Game Master LLM: Task-Based Role-Playing for Natural Slang Learning
Amir Tahmasbi, Milad Esrafilian, Judson Wright, Sooyeon Jeong, Aniket Bera
TL;DR
This paper addresses how to improve second-language learners' acquisition and spontaneous use of casual slang with an LLM-driven, task-based RPG. The authors implement a three-phase narrative game guided by a GPT-4o Game Master, paired with implicit and explicit feedback, to foster active spoken practice. In a between-subjects study with 14 participants, the RPG condition produced higher normalized gains in meaning and contextual usage of target phrases and greater active usage than a traditional AI classroom. Qualitative data further indicate enhanced engagement and perceived realism, suggesting narrative-driven LLM interactions can effectively support vocabulary acquisition in informal language contexts.
Abstract
Natural and idiomatic expressions are essential for fluent, everyday communication, yet many second-language learners struggle to acquire and spontaneously use casual slang despite strong formal proficiency.
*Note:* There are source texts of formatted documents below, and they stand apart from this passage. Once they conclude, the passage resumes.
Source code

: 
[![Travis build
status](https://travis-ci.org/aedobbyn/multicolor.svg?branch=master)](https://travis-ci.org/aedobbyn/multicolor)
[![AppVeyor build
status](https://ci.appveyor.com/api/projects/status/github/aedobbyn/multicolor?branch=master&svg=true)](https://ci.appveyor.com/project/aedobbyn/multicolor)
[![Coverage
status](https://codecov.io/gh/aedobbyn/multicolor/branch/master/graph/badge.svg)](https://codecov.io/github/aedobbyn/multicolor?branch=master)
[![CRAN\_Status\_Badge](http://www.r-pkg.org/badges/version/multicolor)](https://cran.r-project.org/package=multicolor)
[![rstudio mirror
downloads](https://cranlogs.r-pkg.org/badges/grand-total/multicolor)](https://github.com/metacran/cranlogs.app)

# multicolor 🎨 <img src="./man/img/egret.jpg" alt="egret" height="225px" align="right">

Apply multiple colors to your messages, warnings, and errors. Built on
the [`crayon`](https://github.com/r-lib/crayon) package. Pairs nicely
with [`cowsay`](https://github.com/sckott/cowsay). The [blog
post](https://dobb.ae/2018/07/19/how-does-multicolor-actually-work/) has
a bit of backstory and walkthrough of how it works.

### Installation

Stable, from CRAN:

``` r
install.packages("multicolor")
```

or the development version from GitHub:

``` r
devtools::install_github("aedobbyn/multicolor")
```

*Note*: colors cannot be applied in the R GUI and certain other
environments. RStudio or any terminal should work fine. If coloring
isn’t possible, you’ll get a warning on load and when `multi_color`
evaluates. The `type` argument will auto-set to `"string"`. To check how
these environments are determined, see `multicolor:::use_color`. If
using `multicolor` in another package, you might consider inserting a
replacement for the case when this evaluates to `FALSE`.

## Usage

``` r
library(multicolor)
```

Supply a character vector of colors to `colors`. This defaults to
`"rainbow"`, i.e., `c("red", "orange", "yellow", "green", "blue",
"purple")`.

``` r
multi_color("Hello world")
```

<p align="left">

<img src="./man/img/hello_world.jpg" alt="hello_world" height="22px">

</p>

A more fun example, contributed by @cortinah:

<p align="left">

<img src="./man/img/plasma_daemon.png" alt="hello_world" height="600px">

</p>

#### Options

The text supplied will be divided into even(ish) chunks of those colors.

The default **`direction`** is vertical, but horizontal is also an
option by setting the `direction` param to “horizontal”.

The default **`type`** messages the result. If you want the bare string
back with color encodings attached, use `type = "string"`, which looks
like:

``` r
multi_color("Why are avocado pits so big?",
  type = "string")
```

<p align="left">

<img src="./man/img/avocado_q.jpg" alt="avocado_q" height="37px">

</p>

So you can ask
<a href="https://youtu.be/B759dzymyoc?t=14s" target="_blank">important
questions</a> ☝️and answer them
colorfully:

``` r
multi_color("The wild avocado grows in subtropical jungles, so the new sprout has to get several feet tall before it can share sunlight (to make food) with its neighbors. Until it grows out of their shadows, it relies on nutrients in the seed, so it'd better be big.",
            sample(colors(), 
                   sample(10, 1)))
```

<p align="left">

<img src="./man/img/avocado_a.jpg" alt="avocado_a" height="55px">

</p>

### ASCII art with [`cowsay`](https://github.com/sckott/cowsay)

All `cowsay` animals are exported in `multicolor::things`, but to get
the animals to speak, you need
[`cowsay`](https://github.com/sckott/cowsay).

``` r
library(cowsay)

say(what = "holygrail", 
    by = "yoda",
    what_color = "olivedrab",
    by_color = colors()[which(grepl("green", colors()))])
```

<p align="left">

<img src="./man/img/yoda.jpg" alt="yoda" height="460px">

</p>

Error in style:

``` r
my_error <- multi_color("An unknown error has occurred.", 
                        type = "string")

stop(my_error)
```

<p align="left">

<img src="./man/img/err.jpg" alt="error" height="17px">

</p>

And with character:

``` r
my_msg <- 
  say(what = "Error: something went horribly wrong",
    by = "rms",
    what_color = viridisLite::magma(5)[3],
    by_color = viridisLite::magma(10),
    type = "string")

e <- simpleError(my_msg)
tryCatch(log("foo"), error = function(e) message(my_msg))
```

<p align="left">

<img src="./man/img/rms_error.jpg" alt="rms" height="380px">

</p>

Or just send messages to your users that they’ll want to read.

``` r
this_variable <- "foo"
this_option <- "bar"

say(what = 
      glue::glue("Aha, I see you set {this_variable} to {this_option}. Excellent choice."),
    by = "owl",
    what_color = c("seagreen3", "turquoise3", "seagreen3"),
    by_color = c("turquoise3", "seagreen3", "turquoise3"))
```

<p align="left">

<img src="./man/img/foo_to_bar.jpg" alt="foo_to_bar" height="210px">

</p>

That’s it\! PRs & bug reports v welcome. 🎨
To address this gap, we designed and evaluated an LLM-powered, task-based role-playing game in which a GPT-4o-based Game Master guides learners through an immersive, three-phase spoken narrative. After selecting five unfamiliar slang phrases to practice, participants engage in open-ended dialogue with non-player characters; the Game Master naturally incorporates the target phrases in rich semantic contexts (implicit input enhancement) while a dedicated Practice Box provides real-time explicit tracking and encouragement. Post-session, learners receive multi-level formative feedback analyzing the entire interaction. We evaluated the system in a between-subjects study with 14 international graduate students, randomly assigned to either the RPG condition or a control condition consisting of a traditional AI-led virtual classroom. Results from an immediate post-test show that the RPG group achieved greater gains in both comprehension of the target phrases and their accurate, contextual use in sentences. Quantitative analysis of in-activity word-usage frequency, combined with qualitative survey responses, further indicates that the game-based approach provided more practice opportunities and higher perceived engagement, resulting in a more natural learning experience. These findings highlight the potential of narrative-driven LLM interactions in vocabulary acquisition.